§ Extracted material:

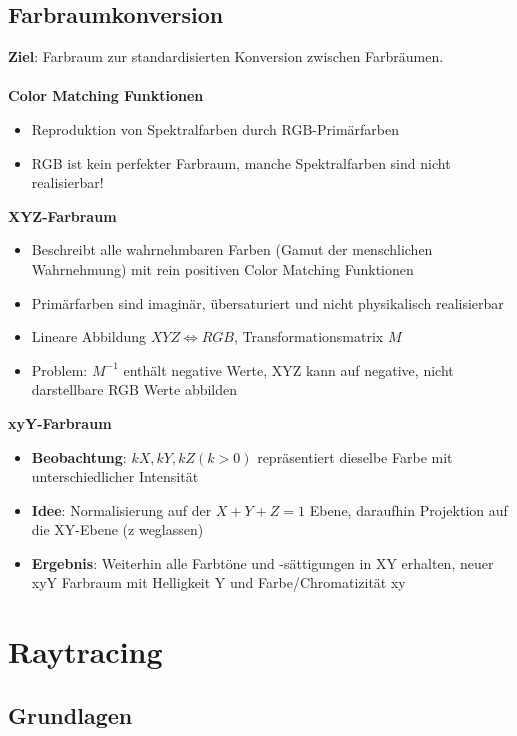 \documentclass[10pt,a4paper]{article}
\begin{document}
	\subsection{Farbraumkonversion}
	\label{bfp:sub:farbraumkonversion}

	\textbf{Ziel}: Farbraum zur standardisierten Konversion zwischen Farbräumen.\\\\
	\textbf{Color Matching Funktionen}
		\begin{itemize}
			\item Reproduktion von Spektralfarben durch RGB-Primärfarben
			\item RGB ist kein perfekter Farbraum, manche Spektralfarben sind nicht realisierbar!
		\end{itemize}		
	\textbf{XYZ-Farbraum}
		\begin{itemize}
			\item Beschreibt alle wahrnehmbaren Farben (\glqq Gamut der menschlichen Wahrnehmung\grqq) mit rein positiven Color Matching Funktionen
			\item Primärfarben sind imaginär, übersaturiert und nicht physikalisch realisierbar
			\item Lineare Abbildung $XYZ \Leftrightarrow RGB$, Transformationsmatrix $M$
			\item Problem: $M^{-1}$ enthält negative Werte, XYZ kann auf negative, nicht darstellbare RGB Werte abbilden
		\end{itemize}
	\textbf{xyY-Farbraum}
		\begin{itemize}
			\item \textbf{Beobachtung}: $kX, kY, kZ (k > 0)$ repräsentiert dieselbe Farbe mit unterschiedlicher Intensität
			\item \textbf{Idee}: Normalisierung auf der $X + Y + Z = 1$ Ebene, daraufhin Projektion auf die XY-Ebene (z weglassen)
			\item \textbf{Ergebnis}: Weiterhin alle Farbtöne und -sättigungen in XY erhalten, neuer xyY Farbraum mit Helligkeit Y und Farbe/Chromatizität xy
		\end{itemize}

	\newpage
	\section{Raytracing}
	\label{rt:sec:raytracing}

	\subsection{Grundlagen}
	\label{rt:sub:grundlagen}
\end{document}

§ What to produce:
From the first line to the last, please copy the data exactly, with the pictures left out.

§ Output for this task:
 \documentclass[10pt,a4paper]{article}
\begin{document}
	\subsection{Farbraumkonversion}
	\label{bfp:sub:farbraumkonversion}

	\textbf{Ziel}: Farbraum zur standardisierten Konversion zwischen Farbräumen.\\\\
	\textbf{Color Matching Funktionen}
		\begin{itemize}
			\item Reproduktion von Spektralfarben durch RGB-Primärfarben
			\item RGB ist kein perfekter Farbraum, manche Spektralfarben sind nicht realisierbar!
		\end{itemize}		
	\textbf{XYZ-Farbraum}
		\begin{itemize}
			\item Beschreibt alle wahrnehmbaren Farben (\glqq Gamut der menschlichen Wahrnehmung\grqq) mit rein positiven Color Matching Funktionen
			\item Primärfarben sind imaginär, übersaturiert und nicht physikalisch realisierbar
			\item Lineare Abbildung $XYZ \Leftrightarrow RGB$, Transformationsmatrix $M$
			\item Problem: $M^{-1}$ enthält negative Werte, XYZ kann auf negative, nicht darstellbare RGB Werte abbilden
		\end{itemize}
	\textbf{xyY-Farbraum}
		\begin{itemize}
			\item \textbf{Beobachtung}: $kX, kY, kZ (k > 0)$ repräsentiert dieselbe Farbe mit unterschiedlicher Intensität
			\item \textbf{Idee}: Normalisierung auf der $X + Y + Z = 1$ Ebene, daraufhin Projektion auf die XY-Ebene (z weglassen)
			\item \textbf{Ergebnis}: Weiterhin alle Farbtöne und -sättigungen in XY erhalten, neuer xyY Farbraum mit Helligkeit Y und Farbe/Chromatizität xy
		\end{itemize}

	\newpage
	\section{Raytracing}
	\label{rt:sec:raytracing}

	\subsection{Grundlagen}
	\label{rt:sub:grundlagen}
\end{document}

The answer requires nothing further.